Tuesday, 15 October 2013

An inspiring film and presentation.

I get very frustrated when I seem to make no progress communicating what I consider to be the blatantly obvious. Luckily there are people out there that are much better at this, so if you have time please listen to them.

Street films produced a fantastic film about Groningen that explains how they facilitate cycling with traffic planning and infrastructure.

The Movement for Liveable London has some great presentations on their website. This presentation is an inspirational incite into Sustrans DIY Streets, which allows communities to develop affordable solutions to make their streets safer and more attractive places to live.

Wednesday, 9 October 2013

What should you do here?

So you are riding along on your bike in VeloCity 2013 and you approach this with a motor vehicle approaching fast from behind.  What do you do?

Here are some helpful tips to consider before you make a split second decision.

It is illegal to ride up the curb on to the footpath.
If you continue over the bridge and get rammed from behind it is your fault.
If you leave the cycle lane early to take the lane you have a developed good coping strategy so lets hope the driver has not developed a good contra-strategy.
If you get hit by a motor vehicle it will hurt you more than its driver.
You are totally reliant on the good will of the driver who will have to slow from 50 plus to 20 kmph and be stuck behind you as a reward for their behaviour.
If you stop and wait for the road to clear you loose all your hard earned momentum as a reward for your behaviour.

So what is the correct answer?

Well the most aggressive road user will win here and the other will be punished for backing down. So get a big aggressive motor vehicle and drive it fast and you will be fine.

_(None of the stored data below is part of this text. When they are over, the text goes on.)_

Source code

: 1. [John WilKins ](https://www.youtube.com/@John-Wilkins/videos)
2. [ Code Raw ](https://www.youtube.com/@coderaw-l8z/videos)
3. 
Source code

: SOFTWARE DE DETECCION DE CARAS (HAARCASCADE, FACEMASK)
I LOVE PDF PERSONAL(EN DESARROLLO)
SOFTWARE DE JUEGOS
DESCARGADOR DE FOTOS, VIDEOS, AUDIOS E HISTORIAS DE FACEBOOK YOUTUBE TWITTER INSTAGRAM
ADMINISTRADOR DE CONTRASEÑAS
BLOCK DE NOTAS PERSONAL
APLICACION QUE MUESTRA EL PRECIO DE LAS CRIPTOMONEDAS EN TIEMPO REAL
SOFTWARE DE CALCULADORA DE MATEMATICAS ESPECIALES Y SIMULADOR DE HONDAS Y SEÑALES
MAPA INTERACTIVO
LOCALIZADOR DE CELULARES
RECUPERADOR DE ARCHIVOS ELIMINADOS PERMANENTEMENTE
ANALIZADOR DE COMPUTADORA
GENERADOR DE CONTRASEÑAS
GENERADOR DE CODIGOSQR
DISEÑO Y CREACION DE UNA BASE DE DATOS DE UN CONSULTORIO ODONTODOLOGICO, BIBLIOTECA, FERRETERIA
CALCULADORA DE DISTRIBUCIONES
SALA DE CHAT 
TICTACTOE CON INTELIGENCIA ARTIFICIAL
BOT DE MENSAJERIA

In next weeks quiz we will be asking: how do we get a better "miteinander culture" to develop on Vienna's roads, and how do we get Austrian drivers to be as considerate toward cyclists as the Dutch?  Is it

A: Culture (whatever that means),
B: Fight the Nazis,
C: Reduction of engineered conflict that rewards aggressive behaviour, or
D: Some other load of made up random bullshit that explains why the Dutch are different and therefore we can not copy them?

Please send your made up random bullshit to and you may win a special prise of  useless paint.

Tuesday, 8 October 2013

Godwin's Law

After my last post about this terrible road design I have received various well meant advice and comment that the cyclists is at fault for not taking the lane.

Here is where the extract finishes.